Spotlight: Pakistan makes comprehensive strategy to face challenge of COVID-19

Source: Xinhua| 2020-04-12 22:11:37|Editor: huaxia

by Misbah Saba Malik

ISLAMABAD, April 12 (Xinhua) -- Pakistan reported its first positive case of COVID-19 in the last week of February, and lockdown was imposed in most parts of the country after a gradual spike of virus-infected people was witnessed in March.

The sudden uncertain situation created a two-pronged challenge for the Pakistani government as it has to take care of the health sector, as well as provide financial assistance to a large chunk of population that lost jobs and money earning opportunities due to the lockdown.

Pakistan has reported over 5,100 COVID-19 positive patients across the country as of Sunday, whereas almost 90 people died of the disease and more than 1,000 recovered from it.

With emergence of the rising number of infected patients, Pakistan's health system needed an urgent attention of the government as the available health infrastructure did not have the capability to tackle the rising cases due to the lack of intensive care unit (ICU), ventilators, and necessary personal protection equipment for the frontline health workers.

According to the National Disaster Management Authority, the agency spearheading the fight against the novel coronavirus, Pakistan has placed orders for over 3,000 ventilators, after the emergence of COVID-19 cases, and some were received as a medical donation from friendly countries, mainly from China.

The health sector of the country has got the main focus of the authorities, and all provincial governments and the federal government released funds to buy medical supplies and facilitate the infected patients at hospitals. According to data released by the health ministry, Pakistan has 35 COVID-19 designated hospitals with over 25,000 beds in isolation and quarantine facilities.

The spread of the disease was rapid in the country and some health experts say that the spike should be a matter of great concern for authorities, while others hope that things will start improving when the lockdown period gets mature and people stay indoors during peak times of the outbreak.

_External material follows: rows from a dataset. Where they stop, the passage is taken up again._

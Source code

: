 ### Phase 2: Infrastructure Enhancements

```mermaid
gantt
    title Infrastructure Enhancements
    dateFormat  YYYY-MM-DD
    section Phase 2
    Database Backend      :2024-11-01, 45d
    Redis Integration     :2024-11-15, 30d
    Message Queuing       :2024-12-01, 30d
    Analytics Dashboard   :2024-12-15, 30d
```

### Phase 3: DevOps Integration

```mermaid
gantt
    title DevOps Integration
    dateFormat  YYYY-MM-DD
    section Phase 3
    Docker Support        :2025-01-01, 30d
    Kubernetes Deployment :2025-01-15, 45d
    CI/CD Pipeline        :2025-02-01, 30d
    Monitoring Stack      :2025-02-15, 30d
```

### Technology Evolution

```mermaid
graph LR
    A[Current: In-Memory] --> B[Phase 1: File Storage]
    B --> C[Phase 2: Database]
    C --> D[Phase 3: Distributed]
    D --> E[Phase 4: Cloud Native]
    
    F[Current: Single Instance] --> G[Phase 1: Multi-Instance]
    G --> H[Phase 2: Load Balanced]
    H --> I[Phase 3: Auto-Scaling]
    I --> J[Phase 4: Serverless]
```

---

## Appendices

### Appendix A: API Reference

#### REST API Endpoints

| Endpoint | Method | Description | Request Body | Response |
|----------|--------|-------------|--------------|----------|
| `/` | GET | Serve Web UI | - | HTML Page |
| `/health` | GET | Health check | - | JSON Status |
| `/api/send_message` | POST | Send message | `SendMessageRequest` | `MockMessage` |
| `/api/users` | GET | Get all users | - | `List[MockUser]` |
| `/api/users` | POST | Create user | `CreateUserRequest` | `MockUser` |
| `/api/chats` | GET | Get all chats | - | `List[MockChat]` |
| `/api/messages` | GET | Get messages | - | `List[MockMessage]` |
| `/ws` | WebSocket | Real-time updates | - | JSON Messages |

"Sindh province recently passed its 14-day lockdown period. Punjab and Khyber Pakhtunkhwa provinces were a few days after it in imposing lockdown, so it will take time to control the disease spread. After the 4,000th patient was diagnosed with the disease, a slowdown in the cases was witnessed, so the lockdown is showing results, and the government should extend it till the disease is fully controlled," Shimail Daud, a healthcare expert, told Xinhua.

He said that Pakistan had a crippled health service as the usual annual budget allocation for the sector is much less than the requirement of the sector, but the government gave priority to the sector after the emergence of COVID-19, enabling it to stop the quick spread of the virus, and keep the mortality rate low.

"There is still a lot to be done. The country's testing capability is still less than 500 per million, and there is a dire need to enhance the testing capability so that all suspected patients can be tested of the disease. The government must invest more on kits to identify the infected people."

In a recent press briefing, Minister for Planning, Development and Special Initiatives Asad Umar said initially Pakistan was able to conduct 700 to 800 tests on a daily basis, but later the daily capacity was enhanced to 2,000 and they are striving to increase the testing capability to 25,000 a day by the end of the month, local media reported.

A doctor who has been assigned to set up ICU for COVID-19 patients in a state-run hospital in Faisalabad told Xinhua on condition of anonymity that medics and nurses are vulnerable to the disease, as they are not provided with enough personal protection equipment (PPE) from the government.

"Though the government is taking COVID-19 patients very seriously, and we have been directed to maintain ICU to shift the critical patients, and facilitate all the suspicious patients visiting the hospital, we doctors ourselves are afraid that without proper precautionary measures we may fall prey of the disease."

In a recent media interaction, Special Assistant to the Prime Minister on Health Zafar Mirza agreed that there is a shortage of protective equipment for doctors, adding that the federal government will directly provide protective equipment to the doctors in hospitals across the country, and things will get better gradually, as the recent health system did not have the necessities required to combat COVID-19, and it will take time to make things available at home.

Besides health, providing financial assistance to daily wagers is also a great challenge for the government as according to the Ministry of Planning, about 12.3 million to 18.5 million people are feared to lose their jobs due to the influence of the pandemic.

Closure of various businesses, education system and impact on industry due to low demand of Pakistani export products in international markets further aggravated the situation.

Prime Minister Imran Khan has announced a massive relief package of 1,200 billion rupees (about 7.21 billion U.S. dollars) to support poor people and business community hit hard economically by the crisis. The prime minister is also setting up a volunteer force to reach people with rations and cash in their areas.

Talking to Xinhua, Vaqar Ahmed, joint executive director at the Sustainable Development Policy Institute, an Islamabad-based think tank, said the government is taking a much-needed step to allocate cash for the poor class, but the process should be quickened to reach the deserving class.

Ahmed also suggested that the crisis caused by the pandemic seems to be prolonging, and it seems that further economic trouble is waiting for the government. In order to go through the tough time, the government may also think about asking for targeted international aid and donation from friendly countries and charity organizations.